Par LA LETTRE DES JURISTES D'AFFAIRES

Paru dans La Lettre des Juristes d'Affaires n°1356 du 25 juin 2018

Le 14 juin dernier, l’Autorité de la concurrence a publié, à quelques heures d’intervalle, deux communiqués de presse sur le même dossier. Le premier annonçant l’autorisation de la reprise par Financière Cofigeo de certains actifs du groupe Agripole (William Saurin, Panzani, Garbit) sous réserve du respect d’injonctions de cession d’actifs. Le second pour prendre acte de la décision du ministre de l’Economie et des Finances de faire usage de son pouvoir d’évocation. Un pouvoir qui n’avait jamais été utilisé en France depuis sa mise en œuvre en 2008 et qui pourrait s’analyser comme un signal envoyé à l’Autorité de la concurrence pour tenir compte des problématiques d’emploi dans ses tests de marché. Jacques-Philippe Gunther, associé du cabinet Latham & Watkins, analyse le dossier.

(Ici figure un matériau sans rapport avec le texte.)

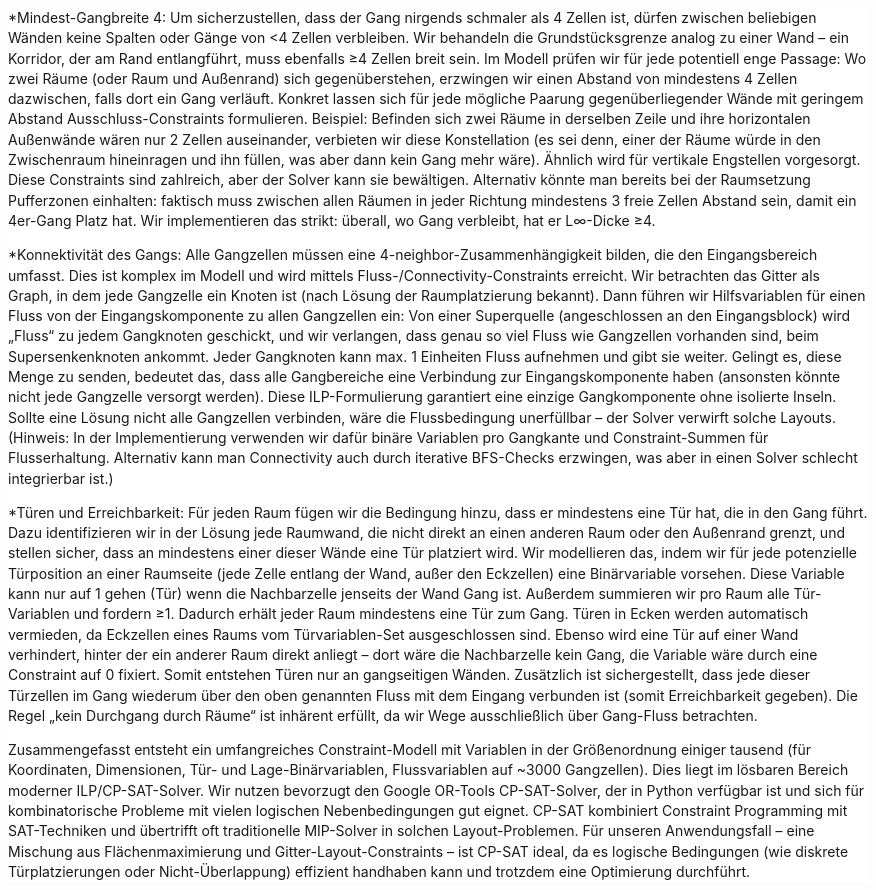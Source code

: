 *Mindest-Gangbreite 4: Um sicherzustellen, dass der Gang nirgends schmaler als 4 Zellen ist, dürfen zwischen beliebigen Wänden keine Spalten oder Gänge von <4 Zellen verbleiben. Wir behandeln die Grundstücksgrenze analog zu einer Wand – ein Korridor, der am Rand entlangführt, muss ebenfalls ≥4 Zellen breit sein. Im Modell prüfen wir für jede potentiell enge Passage: Wo zwei Räume (oder Raum und Außenrand) sich gegenüberstehen, erzwingen wir einen Abstand von mindestens 4 Zellen dazwischen, falls dort ein Gang verläuft. Konkret lassen sich für jede mögliche Paarung gegenüberliegender Wände mit geringem Abstand Ausschluss-Constraints formulieren. Beispiel: Befinden sich zwei Räume in derselben Zeile und ihre horizontalen Außenwände wären nur 2 Zellen auseinander, verbieten wir diese Konstellation (es sei denn, einer der Räume würde in den Zwischenraum hineinragen und ihn füllen, was aber dann kein Gang mehr wäre). Ähnlich wird für vertikale Engstellen vorgesorgt. Diese Constraints sind zahlreich, aber der Solver kann sie bewältigen. Alternativ könnte man bereits bei der Raumsetzung Pufferzonen einhalten: faktisch muss zwischen allen Räumen in jeder Richtung mindestens 3 freie Zellen Abstand sein, damit ein 4er-Gang Platz hat. Wir implementieren das strikt: überall, wo Gang verbleibt, hat er L∞-Dicke ≥4.

*Konnektivität des Gangs: Alle Gangzellen müssen eine 4-neighbor-Zusammenhängigkeit bilden, die den Eingangsbereich umfasst. Dies ist komplex im Modell und wird mittels Fluss-/Connectivity-Constraints erreicht. Wir betrachten das Gitter als Graph, in dem jede Gangzelle ein Knoten ist (nach Lösung der Raumplatzierung bekannt). Dann führen wir Hilfsvariablen für einen Fluss von der Eingangskomponente zu allen Gangzellen ein: Von einer Superquelle (angeschlossen an den Eingangsblock) wird „Fluss“ zu jedem Gangknoten geschickt, und wir verlangen, dass genau so viel Fluss wie Gangzellen vorhanden sind, beim Supersenkenknoten ankommt. Jeder Gangknoten kann max. 1 Einheiten Fluss aufnehmen und gibt sie weiter. Gelingt es, diese Menge zu senden, bedeutet das, dass alle Gangbereiche eine Verbindung zur Eingangskomponente haben (ansonsten könnte nicht jede Gangzelle versorgt werden). Diese ILP-Formulierung garantiert eine einzige Gangkomponente ohne isolierte Inseln. Sollte eine Lösung nicht alle Gangzellen verbinden, wäre die Flussbedingung unerfüllbar – der Solver verwirft solche Layouts. (Hinweis: In der Implementierung verwenden wir dafür binäre Variablen pro Gangkante und Constraint-Summen für Flusserhaltung. Alternativ kann man Connectivity auch durch iterative BFS-Checks erzwingen, was aber in einen Solver schlecht integrierbar ist.)

*Türen und Erreichbarkeit: Für jeden Raum fügen wir die Bedingung hinzu, dass er mindestens eine Tür hat, die in den Gang führt. Dazu identifizieren wir in der Lösung jede Raumwand, die nicht direkt an einen anderen Raum oder den Außenrand grenzt, und stellen sicher, dass an mindestens einer dieser Wände eine Tür platziert wird. Wir modellieren das, indem wir für jede potenzielle Türposition an einer Raumseite (jede Zelle entlang der Wand, außer den Eckzellen) eine Binärvariable vorsehen. Diese Variable kann nur auf 1 gehen (Tür) wenn die Nachbarzelle jenseits der Wand Gang ist. Außerdem summieren wir pro Raum alle Tür-Variablen und fordern ≥1. Dadurch erhält jeder Raum mindestens eine Tür zum Gang. Türen in Ecken werden automatisch vermieden, da Eckzellen eines Raums vom Türvariablen-Set ausgeschlossen sind. Ebenso wird eine Tür auf einer Wand verhindert, hinter der ein anderer Raum direkt anliegt – dort wäre die Nachbarzelle kein Gang, die Variable wäre durch eine Constraint auf 0 fixiert. Somit entstehen Türen nur an gangseitigen Wänden. Zusätzlich ist sichergestellt, dass jede dieser Türzellen im Gang wiederum über den oben genannten Fluss mit dem Eingang verbunden ist (somit Erreichbarkeit gegeben). Die Regel „kein Durchgang durch Räume“ ist inhärent erfüllt, da wir Wege ausschließlich über Gang-Fluss betrachten.


Zusammengefasst entsteht ein umfangreiches Constraint-Modell mit Variablen in der Größenordnung einiger tausend (für Koordinaten, Dimensionen, Tür- und Lage-Binärvariablen, Flussvariablen auf ~3000 Gangzellen). Dies liegt im lösbaren Bereich moderner ILP/CP-SAT-Solver. Wir nutzen bevorzugt den Google OR-Tools CP-SAT-Solver, der in Python verfügbar ist und sich für kombinatorische Probleme mit vielen logischen Nebenbedingungen gut eignet. CP-SAT kombiniert Constraint Programming mit SAT-Techniken und übertrifft oft traditionelle MIP-Solver in solchen Layout-Problemen. Für unseren Anwendungsfall – eine Mischung aus Flächenmaximierung und Gitter-Layout-Constraints – ist CP-SAT ideal, da es logische Bedingungen (wie diskrete Türplatzierungen oder Nicht-Überlappung) effizient handhaben kann und trotzdem eine Optimierung durchführt.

Qu’est ce que le pouvoir d’évocation du ministre de l’Economie et des Finances ?

Il relève de l’article L. 430-7-1 du code de commerce que le ministre en charge de l’économie peut évoquer l’affaire portée devant l’Autorité de la concurrence, dans un délai de 25 jours ouvrés à compter de la notification de la décision administrative. Ce pouvoir repose sur des critères d’intérêt général autres que le maintien de la concurrence et « compensant l’atteinte portée à cette dernière par l’opération », comme le maintien de l’emploi et le développement industriel.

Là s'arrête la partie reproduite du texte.